Of all the lines below, return only those starting with the line holding "vmware = VMware Tanzu" and going on through the line holding "More examples and", exactly as written.

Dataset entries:
..........
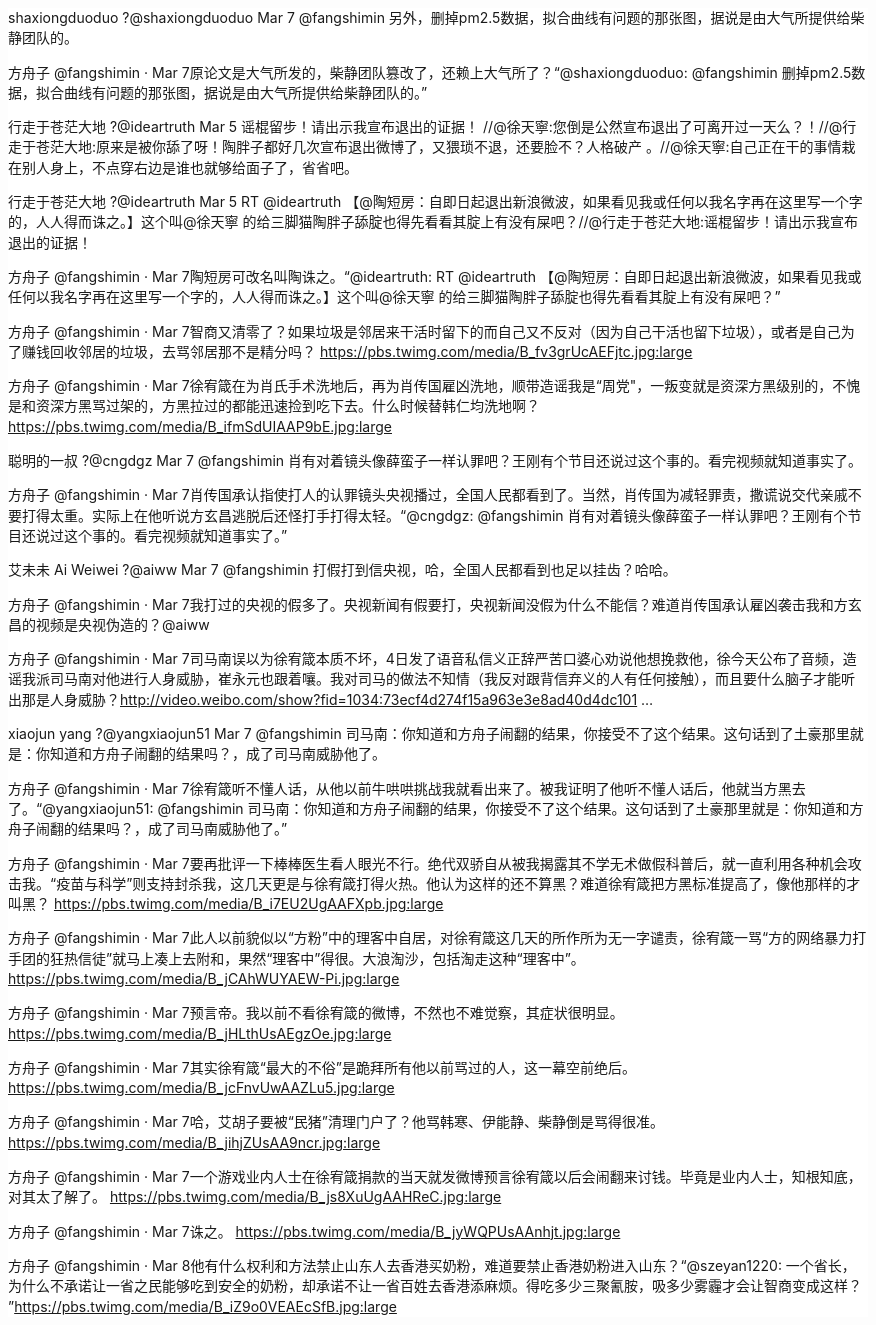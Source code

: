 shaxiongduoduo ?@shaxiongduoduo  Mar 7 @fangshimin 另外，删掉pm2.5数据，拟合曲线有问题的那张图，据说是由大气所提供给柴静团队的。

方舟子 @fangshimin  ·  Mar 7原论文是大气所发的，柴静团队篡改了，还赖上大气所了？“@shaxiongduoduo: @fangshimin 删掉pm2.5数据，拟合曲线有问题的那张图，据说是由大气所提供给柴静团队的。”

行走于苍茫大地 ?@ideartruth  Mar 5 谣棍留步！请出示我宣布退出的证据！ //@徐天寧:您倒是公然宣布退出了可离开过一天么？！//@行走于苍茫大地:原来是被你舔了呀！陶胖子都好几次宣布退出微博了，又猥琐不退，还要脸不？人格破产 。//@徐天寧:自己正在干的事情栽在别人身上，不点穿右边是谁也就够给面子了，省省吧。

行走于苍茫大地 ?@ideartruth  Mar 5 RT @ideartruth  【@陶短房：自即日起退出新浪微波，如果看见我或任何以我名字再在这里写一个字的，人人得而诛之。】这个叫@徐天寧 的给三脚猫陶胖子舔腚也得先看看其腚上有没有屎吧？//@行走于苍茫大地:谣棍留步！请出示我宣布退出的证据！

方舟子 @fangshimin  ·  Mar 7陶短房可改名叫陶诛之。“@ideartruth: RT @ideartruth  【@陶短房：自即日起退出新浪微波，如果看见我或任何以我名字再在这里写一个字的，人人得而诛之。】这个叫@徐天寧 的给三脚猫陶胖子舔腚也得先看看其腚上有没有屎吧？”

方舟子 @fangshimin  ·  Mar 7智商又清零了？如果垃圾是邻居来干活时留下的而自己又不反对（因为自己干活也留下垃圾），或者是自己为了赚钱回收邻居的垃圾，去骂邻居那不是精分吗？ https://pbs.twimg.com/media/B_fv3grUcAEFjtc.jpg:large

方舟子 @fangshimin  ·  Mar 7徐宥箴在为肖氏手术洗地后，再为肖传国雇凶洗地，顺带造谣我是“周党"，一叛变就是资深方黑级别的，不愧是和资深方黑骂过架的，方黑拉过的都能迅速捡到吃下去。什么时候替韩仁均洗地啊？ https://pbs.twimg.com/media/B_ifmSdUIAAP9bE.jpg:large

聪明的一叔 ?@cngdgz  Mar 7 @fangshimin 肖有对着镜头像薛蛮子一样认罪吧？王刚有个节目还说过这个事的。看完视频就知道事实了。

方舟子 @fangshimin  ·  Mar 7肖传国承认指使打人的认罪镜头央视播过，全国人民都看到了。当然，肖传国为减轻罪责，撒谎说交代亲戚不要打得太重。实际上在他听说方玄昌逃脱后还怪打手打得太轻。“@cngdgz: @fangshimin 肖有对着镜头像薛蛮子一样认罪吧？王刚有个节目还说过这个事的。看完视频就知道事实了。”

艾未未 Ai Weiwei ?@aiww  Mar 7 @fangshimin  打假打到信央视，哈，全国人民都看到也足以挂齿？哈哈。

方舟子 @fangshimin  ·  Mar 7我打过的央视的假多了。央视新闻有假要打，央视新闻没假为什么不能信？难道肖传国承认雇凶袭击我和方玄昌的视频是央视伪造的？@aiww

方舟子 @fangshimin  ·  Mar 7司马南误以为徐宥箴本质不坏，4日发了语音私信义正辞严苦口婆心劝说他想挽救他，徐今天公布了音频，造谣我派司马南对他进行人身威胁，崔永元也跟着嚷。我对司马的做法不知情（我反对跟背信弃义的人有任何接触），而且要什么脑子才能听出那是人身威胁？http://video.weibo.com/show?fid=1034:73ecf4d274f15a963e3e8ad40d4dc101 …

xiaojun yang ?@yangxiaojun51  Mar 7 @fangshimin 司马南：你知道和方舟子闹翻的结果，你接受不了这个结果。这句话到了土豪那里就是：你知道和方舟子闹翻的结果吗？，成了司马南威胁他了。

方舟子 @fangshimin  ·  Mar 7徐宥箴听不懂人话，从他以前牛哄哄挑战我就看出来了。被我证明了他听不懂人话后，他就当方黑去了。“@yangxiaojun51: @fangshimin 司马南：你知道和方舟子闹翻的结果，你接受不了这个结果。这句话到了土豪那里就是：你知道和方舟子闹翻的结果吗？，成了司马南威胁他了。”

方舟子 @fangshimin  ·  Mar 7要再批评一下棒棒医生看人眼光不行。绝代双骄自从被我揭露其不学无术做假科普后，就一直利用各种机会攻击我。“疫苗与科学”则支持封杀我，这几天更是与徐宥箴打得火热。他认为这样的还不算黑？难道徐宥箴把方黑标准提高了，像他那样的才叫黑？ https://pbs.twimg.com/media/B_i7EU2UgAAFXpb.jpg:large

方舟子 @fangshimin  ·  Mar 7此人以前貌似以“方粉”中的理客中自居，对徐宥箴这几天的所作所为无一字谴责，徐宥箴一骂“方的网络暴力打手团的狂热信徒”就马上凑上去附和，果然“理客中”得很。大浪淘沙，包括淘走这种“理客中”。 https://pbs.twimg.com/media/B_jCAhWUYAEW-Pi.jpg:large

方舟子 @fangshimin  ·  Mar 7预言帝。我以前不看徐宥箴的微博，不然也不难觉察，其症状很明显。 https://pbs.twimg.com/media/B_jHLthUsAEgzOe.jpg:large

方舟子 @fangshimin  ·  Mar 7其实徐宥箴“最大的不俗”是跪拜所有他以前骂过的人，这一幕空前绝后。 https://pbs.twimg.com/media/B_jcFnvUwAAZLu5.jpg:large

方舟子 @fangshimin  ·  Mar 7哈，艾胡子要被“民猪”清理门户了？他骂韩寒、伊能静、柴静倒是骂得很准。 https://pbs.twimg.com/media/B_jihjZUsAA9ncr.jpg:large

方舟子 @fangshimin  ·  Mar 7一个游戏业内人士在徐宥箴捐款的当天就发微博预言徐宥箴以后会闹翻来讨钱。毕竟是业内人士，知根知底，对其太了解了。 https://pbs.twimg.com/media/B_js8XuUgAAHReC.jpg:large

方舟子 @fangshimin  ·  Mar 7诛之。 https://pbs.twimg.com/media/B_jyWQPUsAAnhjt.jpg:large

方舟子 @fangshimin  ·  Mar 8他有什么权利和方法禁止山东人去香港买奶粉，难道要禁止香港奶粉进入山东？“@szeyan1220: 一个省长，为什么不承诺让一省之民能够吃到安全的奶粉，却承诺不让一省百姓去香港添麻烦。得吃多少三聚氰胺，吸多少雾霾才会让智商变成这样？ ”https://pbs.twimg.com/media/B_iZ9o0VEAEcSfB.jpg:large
..........
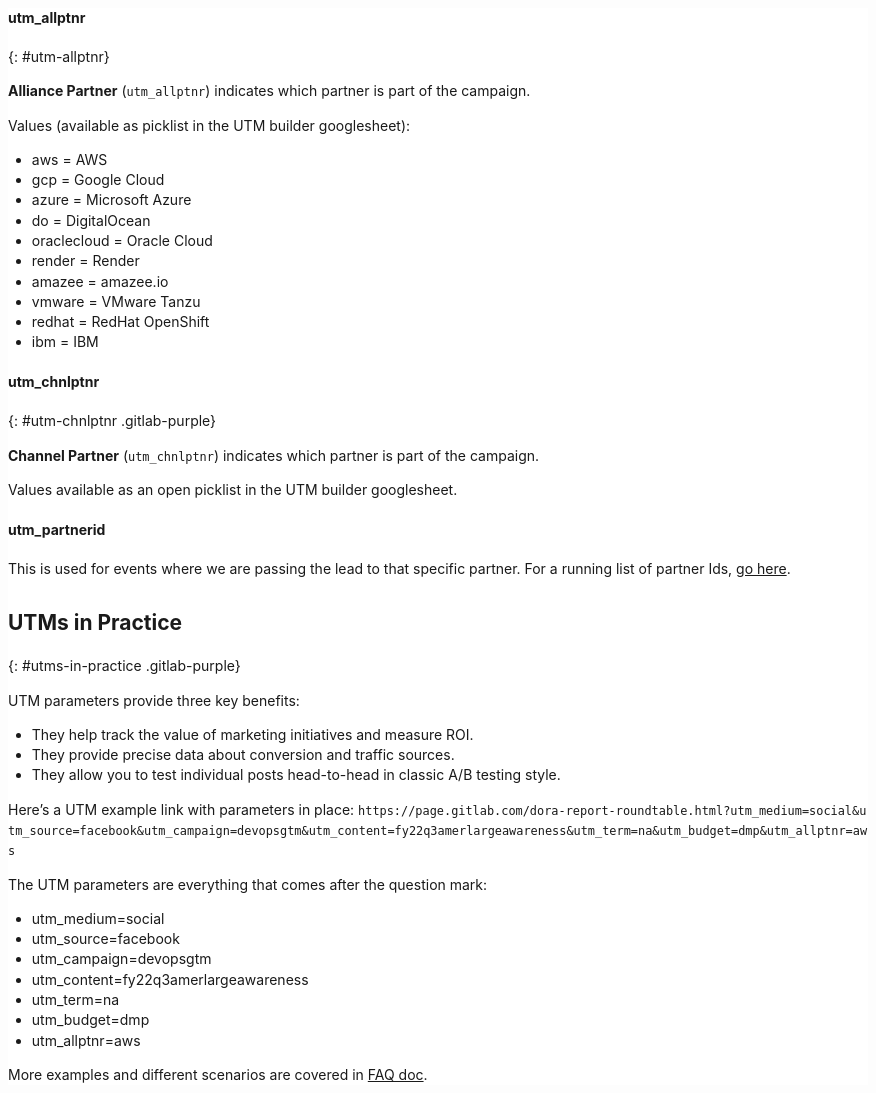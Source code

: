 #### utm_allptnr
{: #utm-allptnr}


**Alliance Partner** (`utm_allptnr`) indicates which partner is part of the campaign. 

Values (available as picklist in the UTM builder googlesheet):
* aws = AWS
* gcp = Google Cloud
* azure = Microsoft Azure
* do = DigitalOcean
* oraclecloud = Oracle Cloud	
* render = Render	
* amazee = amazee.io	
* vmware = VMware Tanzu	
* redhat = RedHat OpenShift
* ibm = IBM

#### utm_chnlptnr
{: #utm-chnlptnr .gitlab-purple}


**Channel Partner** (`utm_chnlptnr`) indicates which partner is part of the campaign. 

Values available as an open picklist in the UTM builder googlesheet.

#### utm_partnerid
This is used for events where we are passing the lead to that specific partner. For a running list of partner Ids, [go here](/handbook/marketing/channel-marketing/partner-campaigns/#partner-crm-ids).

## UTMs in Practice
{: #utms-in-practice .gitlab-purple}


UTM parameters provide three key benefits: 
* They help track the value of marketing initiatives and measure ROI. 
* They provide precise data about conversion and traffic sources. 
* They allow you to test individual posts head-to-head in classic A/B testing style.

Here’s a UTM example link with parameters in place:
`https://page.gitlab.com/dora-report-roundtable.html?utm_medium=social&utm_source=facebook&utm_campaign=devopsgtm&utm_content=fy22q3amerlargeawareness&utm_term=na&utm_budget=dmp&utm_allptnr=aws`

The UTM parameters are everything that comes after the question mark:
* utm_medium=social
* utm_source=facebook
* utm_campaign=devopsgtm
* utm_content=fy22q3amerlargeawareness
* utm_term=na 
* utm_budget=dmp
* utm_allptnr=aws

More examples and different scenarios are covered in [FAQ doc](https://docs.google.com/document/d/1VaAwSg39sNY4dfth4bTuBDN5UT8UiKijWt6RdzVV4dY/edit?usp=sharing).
..........
#### [Response for this exercise]
* vmware = VMware Tanzu	
* redhat = RedHat OpenShift
* ibm = IBM

#### utm_chnlptnr
{: #utm-chnlptnr .gitlab-purple}


**Channel Partner** (`utm_chnlptnr`) indicates which partner is part of the campaign. 

Values available as an open picklist in the UTM builder googlesheet.

#### utm_partnerid
This is used for events where we are passing the lead to that specific partner. For a running list of partner Ids, [go here](/handbook/marketing/channel-marketing/partner-campaigns/#partner-crm-ids).

## UTMs in Practice
{: #utms-in-practice .gitlab-purple}


UTM parameters provide three key benefits: 
* They help track the value of marketing initiatives and measure ROI. 
* They provide precise data about conversion and traffic sources. 
* They allow you to test individual posts head-to-head in classic A/B testing style.

Here’s a UTM example link with parameters in place:
`https://page.gitlab.com/dora-report-roundtable.html?utm_medium=social&utm_source=facebook&utm_campaign=devopsgtm&utm_content=fy22q3amerlargeawareness&utm_term=na&utm_budget=dmp&utm_allptnr=aws`

The UTM parameters are everything that comes after the question mark:
* utm_medium=social
* utm_source=facebook
* utm_campaign=devopsgtm
* utm_content=fy22q3amerlargeawareness
* utm_term=na 
* utm_budget=dmp
* utm_allptnr=aws

More examples and different scenarios are covered in [FAQ doc](https://docs.google.com/document/d/1VaAwSg39sNY4dfth4bTuBDN5UT8UiKijWt6RdzVV4dY/edit?usp=sharing).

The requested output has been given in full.